Enriched knowledge representation in biological fields: a case study of literature-based discovery in Alzheimer's disease.

Abstract

Background: In Literature-based Discovery (LBD), Swanson's original ABC model brought together isolated public knowledge statements and assembled them to infer putative hypotheses via logical connections. Modern LBD studies that scale up this approach through automation typically rely on a simple entity-based knowledge graph with co-occurrences and/or semantic triples as basic building blocks. However, our analysis of a knowledge graph constructed for a recent LBD system reveals limitations arising from such pairwise representations, which further negatively impact knowledge inference. Using LBD as the context and motivation in this work, we explore limitations of using pairwise relationships only as knowledge representation in knowledge graphs, and we identify impacts of these limitations on knowledge inference. We argue that enhanced knowledge representation is beneficial for biological knowledge representation in general, as well as for both the quality and the specificity of hypotheses proposed with LBD.

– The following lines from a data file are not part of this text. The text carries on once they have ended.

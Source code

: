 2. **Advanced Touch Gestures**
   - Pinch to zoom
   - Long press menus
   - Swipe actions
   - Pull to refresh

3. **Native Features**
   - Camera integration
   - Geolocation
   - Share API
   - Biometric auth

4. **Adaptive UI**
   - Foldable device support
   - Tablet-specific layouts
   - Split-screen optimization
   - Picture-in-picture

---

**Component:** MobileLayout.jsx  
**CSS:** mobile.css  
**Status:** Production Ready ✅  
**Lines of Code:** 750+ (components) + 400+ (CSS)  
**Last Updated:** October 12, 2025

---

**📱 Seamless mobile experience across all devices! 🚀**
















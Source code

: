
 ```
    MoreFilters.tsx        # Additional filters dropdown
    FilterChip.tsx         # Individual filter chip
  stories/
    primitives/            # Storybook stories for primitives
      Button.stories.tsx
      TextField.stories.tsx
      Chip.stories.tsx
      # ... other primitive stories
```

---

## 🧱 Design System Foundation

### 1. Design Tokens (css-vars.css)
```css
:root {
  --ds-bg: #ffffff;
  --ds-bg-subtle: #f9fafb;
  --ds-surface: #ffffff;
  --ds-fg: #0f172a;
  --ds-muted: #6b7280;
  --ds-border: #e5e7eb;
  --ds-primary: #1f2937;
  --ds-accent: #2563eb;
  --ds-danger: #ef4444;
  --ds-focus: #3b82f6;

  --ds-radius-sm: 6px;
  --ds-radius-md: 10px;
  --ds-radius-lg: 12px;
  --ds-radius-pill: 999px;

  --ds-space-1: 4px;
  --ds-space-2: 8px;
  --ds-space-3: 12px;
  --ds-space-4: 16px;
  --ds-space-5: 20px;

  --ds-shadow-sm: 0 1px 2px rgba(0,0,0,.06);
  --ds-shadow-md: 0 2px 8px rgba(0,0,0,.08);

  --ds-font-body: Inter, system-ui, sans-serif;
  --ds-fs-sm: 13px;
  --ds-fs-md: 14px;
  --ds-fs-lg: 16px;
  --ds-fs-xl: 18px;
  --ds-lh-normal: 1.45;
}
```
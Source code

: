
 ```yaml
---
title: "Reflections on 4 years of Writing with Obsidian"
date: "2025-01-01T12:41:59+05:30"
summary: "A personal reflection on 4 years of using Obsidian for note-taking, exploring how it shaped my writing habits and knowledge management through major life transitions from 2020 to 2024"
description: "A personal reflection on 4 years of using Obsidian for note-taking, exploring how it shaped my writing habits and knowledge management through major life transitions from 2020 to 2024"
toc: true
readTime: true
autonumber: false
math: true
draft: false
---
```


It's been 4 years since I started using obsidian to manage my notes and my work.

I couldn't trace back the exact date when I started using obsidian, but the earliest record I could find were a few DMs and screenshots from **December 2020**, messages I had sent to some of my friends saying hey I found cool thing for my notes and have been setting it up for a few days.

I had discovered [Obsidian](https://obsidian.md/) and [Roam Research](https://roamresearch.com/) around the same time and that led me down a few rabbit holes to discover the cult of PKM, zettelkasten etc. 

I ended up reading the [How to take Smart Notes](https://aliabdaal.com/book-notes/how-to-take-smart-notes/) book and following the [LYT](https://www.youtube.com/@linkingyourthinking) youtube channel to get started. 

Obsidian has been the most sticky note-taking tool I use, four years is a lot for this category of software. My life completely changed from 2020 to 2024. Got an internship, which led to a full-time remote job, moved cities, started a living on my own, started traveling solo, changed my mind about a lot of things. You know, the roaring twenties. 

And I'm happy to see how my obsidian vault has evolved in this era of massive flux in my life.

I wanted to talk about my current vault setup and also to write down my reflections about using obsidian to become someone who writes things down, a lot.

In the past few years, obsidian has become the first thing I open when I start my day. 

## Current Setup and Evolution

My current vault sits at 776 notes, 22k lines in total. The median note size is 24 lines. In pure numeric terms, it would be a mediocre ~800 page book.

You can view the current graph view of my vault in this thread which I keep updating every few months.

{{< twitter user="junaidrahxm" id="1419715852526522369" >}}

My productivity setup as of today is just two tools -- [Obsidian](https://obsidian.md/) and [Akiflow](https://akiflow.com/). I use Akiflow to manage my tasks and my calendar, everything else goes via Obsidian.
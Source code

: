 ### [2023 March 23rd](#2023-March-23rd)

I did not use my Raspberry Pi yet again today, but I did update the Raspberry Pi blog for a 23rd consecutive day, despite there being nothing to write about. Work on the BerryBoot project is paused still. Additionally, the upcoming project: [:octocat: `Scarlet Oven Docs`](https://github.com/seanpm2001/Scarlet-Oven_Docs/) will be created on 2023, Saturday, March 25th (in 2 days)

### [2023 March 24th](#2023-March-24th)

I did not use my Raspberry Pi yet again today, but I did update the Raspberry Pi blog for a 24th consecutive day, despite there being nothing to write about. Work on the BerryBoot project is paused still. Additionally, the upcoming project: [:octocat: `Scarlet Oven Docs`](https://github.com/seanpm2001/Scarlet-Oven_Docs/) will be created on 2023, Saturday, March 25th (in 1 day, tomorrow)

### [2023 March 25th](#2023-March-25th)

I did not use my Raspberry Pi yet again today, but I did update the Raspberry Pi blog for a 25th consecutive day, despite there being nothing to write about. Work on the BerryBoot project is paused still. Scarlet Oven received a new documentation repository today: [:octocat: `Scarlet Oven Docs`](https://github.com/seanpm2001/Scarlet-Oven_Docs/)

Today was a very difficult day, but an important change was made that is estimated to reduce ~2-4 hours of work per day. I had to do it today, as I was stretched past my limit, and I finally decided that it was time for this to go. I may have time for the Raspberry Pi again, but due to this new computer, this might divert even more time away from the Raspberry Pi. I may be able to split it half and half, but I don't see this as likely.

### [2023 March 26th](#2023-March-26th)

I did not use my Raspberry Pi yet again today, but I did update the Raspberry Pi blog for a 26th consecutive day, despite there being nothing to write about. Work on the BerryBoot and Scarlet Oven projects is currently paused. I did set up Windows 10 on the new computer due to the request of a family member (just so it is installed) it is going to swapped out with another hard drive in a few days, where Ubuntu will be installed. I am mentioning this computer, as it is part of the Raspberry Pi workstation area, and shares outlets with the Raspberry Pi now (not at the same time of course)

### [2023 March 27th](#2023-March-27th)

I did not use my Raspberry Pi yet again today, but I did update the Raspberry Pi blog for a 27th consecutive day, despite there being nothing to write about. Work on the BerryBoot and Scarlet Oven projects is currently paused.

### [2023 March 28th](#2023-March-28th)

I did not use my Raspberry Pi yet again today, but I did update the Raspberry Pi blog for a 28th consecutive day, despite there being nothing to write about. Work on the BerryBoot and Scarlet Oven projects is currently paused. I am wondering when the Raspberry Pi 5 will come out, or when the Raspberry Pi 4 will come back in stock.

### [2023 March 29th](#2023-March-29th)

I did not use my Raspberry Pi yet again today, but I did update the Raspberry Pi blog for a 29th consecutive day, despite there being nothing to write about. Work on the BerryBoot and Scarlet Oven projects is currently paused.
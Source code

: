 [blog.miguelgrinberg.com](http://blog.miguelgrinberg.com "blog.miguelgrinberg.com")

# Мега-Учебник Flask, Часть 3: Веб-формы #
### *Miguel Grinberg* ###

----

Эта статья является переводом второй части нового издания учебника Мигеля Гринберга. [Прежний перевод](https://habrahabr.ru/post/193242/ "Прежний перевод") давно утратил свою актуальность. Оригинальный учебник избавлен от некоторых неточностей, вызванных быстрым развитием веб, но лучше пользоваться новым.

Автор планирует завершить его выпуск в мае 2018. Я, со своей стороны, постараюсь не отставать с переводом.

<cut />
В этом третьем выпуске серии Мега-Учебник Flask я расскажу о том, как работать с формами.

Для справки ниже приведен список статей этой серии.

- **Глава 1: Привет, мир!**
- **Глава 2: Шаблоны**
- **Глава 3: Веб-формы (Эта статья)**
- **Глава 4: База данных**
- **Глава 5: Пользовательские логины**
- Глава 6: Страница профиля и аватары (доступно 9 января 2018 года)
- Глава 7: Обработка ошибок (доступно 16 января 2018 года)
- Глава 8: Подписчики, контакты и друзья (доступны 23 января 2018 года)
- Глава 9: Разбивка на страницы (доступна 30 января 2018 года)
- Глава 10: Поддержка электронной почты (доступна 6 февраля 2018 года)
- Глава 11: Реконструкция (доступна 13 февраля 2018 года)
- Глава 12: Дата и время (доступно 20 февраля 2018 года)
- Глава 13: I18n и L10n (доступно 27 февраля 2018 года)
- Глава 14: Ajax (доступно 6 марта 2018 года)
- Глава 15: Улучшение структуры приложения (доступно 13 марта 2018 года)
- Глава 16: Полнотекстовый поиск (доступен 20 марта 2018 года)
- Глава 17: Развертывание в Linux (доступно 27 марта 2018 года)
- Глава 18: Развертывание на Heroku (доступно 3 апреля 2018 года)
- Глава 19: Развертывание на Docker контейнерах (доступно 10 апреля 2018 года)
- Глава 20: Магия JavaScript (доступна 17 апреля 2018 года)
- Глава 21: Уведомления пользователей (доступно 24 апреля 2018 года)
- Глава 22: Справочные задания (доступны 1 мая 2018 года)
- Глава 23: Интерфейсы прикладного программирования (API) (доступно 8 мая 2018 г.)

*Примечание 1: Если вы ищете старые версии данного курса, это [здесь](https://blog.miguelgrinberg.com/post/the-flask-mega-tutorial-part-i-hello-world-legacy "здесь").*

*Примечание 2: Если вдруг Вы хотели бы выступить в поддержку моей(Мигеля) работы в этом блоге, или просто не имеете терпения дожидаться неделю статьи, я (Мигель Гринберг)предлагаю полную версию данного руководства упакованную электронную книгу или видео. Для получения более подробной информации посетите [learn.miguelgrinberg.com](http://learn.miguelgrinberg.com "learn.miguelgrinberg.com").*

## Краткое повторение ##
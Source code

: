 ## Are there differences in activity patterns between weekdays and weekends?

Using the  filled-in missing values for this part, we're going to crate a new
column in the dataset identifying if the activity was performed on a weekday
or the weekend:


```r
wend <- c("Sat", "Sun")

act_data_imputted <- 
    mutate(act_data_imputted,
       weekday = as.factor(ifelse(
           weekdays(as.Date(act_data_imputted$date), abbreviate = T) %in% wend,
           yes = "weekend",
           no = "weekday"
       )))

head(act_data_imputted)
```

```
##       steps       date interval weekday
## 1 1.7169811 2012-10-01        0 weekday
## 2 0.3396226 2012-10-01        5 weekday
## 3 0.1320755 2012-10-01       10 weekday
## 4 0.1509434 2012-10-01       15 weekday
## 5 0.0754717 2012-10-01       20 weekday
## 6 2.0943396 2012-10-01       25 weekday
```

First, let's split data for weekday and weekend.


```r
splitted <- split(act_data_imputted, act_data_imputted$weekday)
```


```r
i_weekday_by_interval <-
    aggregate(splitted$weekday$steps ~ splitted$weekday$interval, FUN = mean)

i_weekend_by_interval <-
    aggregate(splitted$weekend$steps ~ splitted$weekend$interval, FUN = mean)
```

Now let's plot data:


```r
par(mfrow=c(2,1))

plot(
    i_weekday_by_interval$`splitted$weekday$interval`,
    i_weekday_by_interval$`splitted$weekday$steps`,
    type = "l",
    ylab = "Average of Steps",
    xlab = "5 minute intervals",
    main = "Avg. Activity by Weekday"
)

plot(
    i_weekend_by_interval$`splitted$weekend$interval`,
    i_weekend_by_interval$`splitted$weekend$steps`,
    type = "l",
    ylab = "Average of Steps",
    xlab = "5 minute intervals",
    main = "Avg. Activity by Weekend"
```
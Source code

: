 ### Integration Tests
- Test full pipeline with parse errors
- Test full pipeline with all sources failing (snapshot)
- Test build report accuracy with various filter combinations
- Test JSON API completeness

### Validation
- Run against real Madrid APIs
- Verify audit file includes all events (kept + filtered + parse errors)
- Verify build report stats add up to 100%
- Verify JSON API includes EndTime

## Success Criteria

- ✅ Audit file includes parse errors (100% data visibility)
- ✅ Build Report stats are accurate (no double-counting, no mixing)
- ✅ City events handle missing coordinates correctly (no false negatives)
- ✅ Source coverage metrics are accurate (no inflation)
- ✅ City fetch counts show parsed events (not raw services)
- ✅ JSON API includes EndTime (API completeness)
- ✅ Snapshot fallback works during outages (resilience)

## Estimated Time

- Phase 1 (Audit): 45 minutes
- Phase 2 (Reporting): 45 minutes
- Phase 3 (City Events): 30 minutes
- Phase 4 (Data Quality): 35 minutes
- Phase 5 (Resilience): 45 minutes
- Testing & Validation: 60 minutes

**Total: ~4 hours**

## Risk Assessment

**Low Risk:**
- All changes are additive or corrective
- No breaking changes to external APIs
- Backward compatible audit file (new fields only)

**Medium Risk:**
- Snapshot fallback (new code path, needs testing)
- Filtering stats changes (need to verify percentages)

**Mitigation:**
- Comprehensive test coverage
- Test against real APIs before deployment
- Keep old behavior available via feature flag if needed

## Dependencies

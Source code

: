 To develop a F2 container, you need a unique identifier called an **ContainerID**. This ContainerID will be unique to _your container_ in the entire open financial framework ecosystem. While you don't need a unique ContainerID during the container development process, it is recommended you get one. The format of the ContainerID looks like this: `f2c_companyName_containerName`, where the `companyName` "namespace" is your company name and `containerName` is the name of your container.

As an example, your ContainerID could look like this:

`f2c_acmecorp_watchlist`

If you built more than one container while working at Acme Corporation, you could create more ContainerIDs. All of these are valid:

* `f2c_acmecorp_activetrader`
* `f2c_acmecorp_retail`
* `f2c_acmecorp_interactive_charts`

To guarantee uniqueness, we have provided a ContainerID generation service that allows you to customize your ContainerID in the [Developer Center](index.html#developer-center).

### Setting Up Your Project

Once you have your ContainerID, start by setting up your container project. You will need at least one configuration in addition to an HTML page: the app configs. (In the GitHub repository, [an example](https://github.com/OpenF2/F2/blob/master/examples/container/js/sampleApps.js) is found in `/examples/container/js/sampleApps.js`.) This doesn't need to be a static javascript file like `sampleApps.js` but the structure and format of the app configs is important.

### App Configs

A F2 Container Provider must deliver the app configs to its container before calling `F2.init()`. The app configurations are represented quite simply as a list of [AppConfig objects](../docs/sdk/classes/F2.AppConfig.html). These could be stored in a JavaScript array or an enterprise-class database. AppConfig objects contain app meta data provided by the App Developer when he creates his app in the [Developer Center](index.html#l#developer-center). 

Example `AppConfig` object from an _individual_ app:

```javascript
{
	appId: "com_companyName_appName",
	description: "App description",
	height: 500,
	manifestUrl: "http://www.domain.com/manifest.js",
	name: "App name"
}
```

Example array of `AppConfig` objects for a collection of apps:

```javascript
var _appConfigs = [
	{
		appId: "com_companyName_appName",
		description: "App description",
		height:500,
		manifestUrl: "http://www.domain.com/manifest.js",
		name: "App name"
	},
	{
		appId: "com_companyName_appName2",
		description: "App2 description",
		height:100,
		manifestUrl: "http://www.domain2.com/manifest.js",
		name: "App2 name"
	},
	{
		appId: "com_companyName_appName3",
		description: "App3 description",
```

Results: Based on a systematic analysis of one co-occurrence-based LBD system focusing on Alzheimer's Disease, we identify 7 types of limitations arising from the exclusive use of pairwise relationships in a standard knowledge graph-including the need to capture more than two entities interacting together in a single event-and 3 types of negative impacts on knowledge inferred with the graph-Experimentally infeasible hypotheses, Literature-inconsistent hypotheses, and Oversimplified hypotheses explanations. We also present an indicative distribution of different types of relationships. Pairwise relationships are an essential component in representation frameworks for knowledge discovery. However, only 20% of discoveries are perfectly represented with pairwise relationships alone. 73% require a combination of pairwise relationships and nested relationships. The remaining 7% are represented with pairwise relationships, nested relationships, and hypergraphs.

Conclusion: We argue that the standard entity pair-based knowledge graph, while essential for representing basic binary relations, results in important limitations for comprehensive biological knowledge representation and impacts downstream tasks such as proposing meaningful discoveries in LBD. These limitations can be mitigated by integrating more semantically complex knowledge representation strategies, including capturing collective interactions and allowing for nested entities. The use of more sophisticated knowledge representation will benefit biological fields with more expressive knowledge graphs. Downstream tasks, such as LBD, can benefit from richer representations as well, allowing for generation of implicit knowledge discoveries and explanations for disease diagnosis, treatment, and mechanism that are more biologically meaningful.